We get a token, but still with only the "cloud-platform" scope, because the Drive scope was not specified when this VM was created:

You can use the access token only for scopes that you specified when you created the instance. For example, if the instance has been granted only the https://www.googleapis.com/auth/storage-full scope for Cloud Storage, then it can’t use the access token to make a request to BigQuery.

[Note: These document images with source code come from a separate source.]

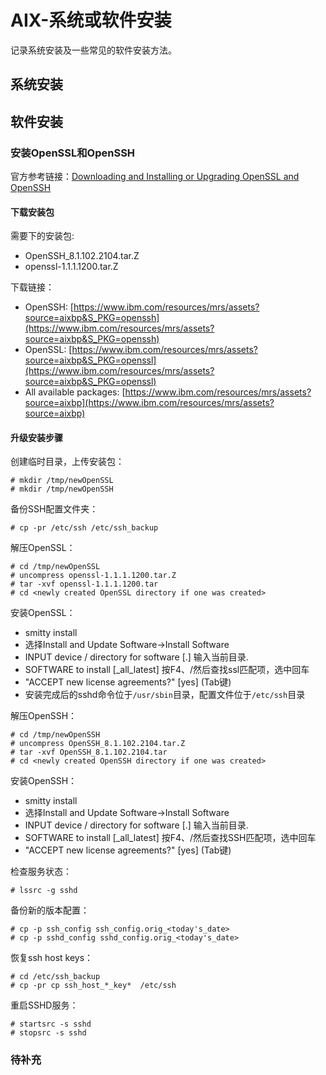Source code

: # AIX-系统或软件安装
记录系统安装及一些常见的软件安装方法。
## 系统安装
## 软件安装
### 安装OpenSSL和OpenSSH
官方参考链接：[Downloading and Installing or Upgrading OpenSSL and OpenSSH](https://www.ibm.com/support/pages/downloading-and-installing-or-upgrading-openssl-and-openssh?mhsrc=ibmsearch_a&mhq=OPENSSH)
#### 下载安装包
需要下的安装包:
- OpenSSH_8.1.102.2104.tar.Z
- openssl-1.1.1.1200.tar.Z

下载链接：
- OpenSSH: [https://www.ibm.com/resources/mrs/assets?source=aixbp&S_PKG=openssh](https://www.ibm.com/resources/mrs/assets?source=aixbp&S_PKG=openssh)
- OpenSSL: [https://www.ibm.com/resources/mrs/assets?source=aixbp&S_PKG=openssl](https://www.ibm.com/resources/mrs/assets?source=aixbp&S_PKG=openssl)
- All available packages: [https://www.ibm.com/resources/mrs/assets?source=aixbp](https://www.ibm.com/resources/mrs/assets?source=aixbp)

#### 升级安装步骤
创建临时目录，上传安装包：
```
# mkdir /tmp/newOpenSSL
# mkdir /tmp/newOpenSSH
```
备份SSH配置文件夹：
```
# cp -pr /etc/ssh /etc/ssh_backup
```
解压OpenSSL：
```
# cd /tmp/newOpenSSL
# uncompress openssl-1.1.1.1200.tar.Z 
# tar -xvf openssl-1.1.1.1200.tar
# cd <newly created OpenSSL directory if one was created>
```
安装OpenSSL：
- smitty install
- 选择Install and Update Software->Install Software
- INPUT device / directory for software  \[.] 输入当前目录.
- SOFTWARE to install \[_all_latest]  按F4、/然后查找ssl匹配项，选中回车
- "ACCEPT new license agreements?"  \[yes] (Tab键)
- 安装完成后的sshd命令位于`/usr/sbin`目录，配置文件位于`/etc/ssh`目录

解压OpenSSH：
```
# cd /tmp/newOpenSSH
# uncompress OpenSSH_8.1.102.2104.tar.Z
# tar -xvf OpenSSH_8.1.102.2104.tar
# cd <newly created OpenSSH directory if one was created>
```
安装OpenSSH：
- smitty install
- 选择Install and Update Software->Install Software
- INPUT device / directory for software  \[.] 输入当前目录.
- SOFTWARE to install \[_all_latest]   按F4、/然后查找SSH匹配项，选中回车
- "ACCEPT new license agreements?"  \[yes]  (Tab键)

检查服务状态：
```
# lssrc -g sshd
```
备份新的版本配置：
```
# cp -p ssh_config ssh_config.orig_<today's_date>
# cp -p sshd_config sshd_config.orig_<today's_date>
```
恢复ssh host keys：
```
# cd /etc/ssh_backup
# cp -pr cp ssh_host_*_key*  /etc/ssh
```
重启SSHD服务：
```
# startsrc -s sshd   
# stopsrc -s sshd
```
### 待补充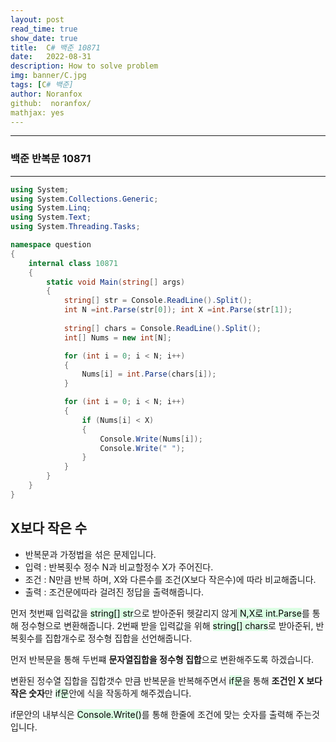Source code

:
 ```yaml
---
layout: post
read_time: true
show_date: true
title:  C# 백준 10871
date:   2022-08-31
description: How to solve problem
img: banner/C.jpg
tags: [C# 백준]
author: Noranfox
github:  noranfox/
mathjax: yes
---
```


---
### 백준 반복문 10871
---

```c#
using System;
using System.Collections.Generic;
using System.Linq;
using System.Text;
using System.Threading.Tasks;

namespace question
{
    internal class 10871
    {
        static void Main(string[] args)
        {
            string[] str = Console.ReadLine().Split();
            int N =int.Parse(str[0]); int X =int.Parse(str[1]);
            
            string[] chars = Console.ReadLine().Split();
            int[] Nums = new int[N];

            for (int i = 0; i < N; i++)
            {
                Nums[i] = int.Parse(chars[i]);
            }

            for (int i = 0; i < N; i++)
            {
                if (Nums[i] < X)
                {
                    Console.Write(Nums[i]);
                    Console.Write(" ");
                }
            }
        }
    }
}
```

## X보다 작은 수 
  - 반복문과 가정법을 섞은 문제입니다.
  - 입력 : 반복횟수 정수 N과 비교할정수 X가 주어진다. 
  - 조건 : N만큼 반복 하며, X와 다른수를 조건(X보다 작은수)에 따라 비교해줍니다.
  - 출력 : 조건문에따라 걸려진 정답을 출력해줍니다.

먼저 첫번째 입력값을 <mark style='background-color: #dcffe4'> string[] str</mark>으로 받아준뒤 헷갈리지 않게<mark style='background-color: #dcffe4'> N,X로 int.Parse</mark>를 통해 정수형으로 변환해줍니다.
2번째 받을 입력값을 위해  <mark style='background-color: #dcffe4'>string[] chars</mark>로 받아준뒤, 반복횟수를 집합개수로 정수형 집합을 선언해줍니다.

먼저 반복문을 통해 두번쨰 **문자열집합을 정수형 집합**으로 변환해주도록 하겠습니다.

변환된 정수열 집합을 집합갯수 만큼 반복문을 반복해주면서 
<mark style='background-color: #dcffe4'>if문</mark>을 통해 **조건인 X 보다 작은 숫자**만 <mark style='background-color: #dcffe4'>if문</mark>안에 식을 작동하게 해주겠습니다.

if문안의 내부식은 <mark style='background-color: #dcffe4'>Console.Write()</mark>를 통해 한줄에 조건에 맞는 숫자를 출력해 주는것입니다.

And, indeed, this lack of an explicit Drive scope means that, e.g., the googledrive package can’t do operations that require auth:

library(googledrive)
drive_find()
#> attempt to access internal gargle data from: googledrive
#> Error in `gargle::response_process()`:
#> ! Client error: (403) Forbidden
#> Request had insufficient authentication scopes.
#> PERMISSION_DENIED
#> • message: Insufficient Permission
#> • domain: global
#> • reason: insufficientPermissions
#> Backtrace:
#>     ▆
#>  1. └─googledrive::drive_find()
#>  2.   └─googledrive::do_paginated_request(request, n_max = n_max, n = function(x) length(x$files))
#>  3.     └─gargle::response_process(page)
#>  4.       └─gargle:::gargle_abort_request_failed(error_message(resp), resp)
#>  5.         └─gargle:::gargle_abort(...)
#>  6.           └─cli::cli_abort(...)
#>  7.             └─rlang::abort(...)

Suspend, resume, or stop the VM

If you’re not actively working on the VM, you should at least suspend it. Then you could resume it to pick up where you left off. To ensure that you aren’t incurring any charges, you should stop the machine, but then you’ll have to start over if you’ve, e.g., installed dev packages or downloaded/created any files.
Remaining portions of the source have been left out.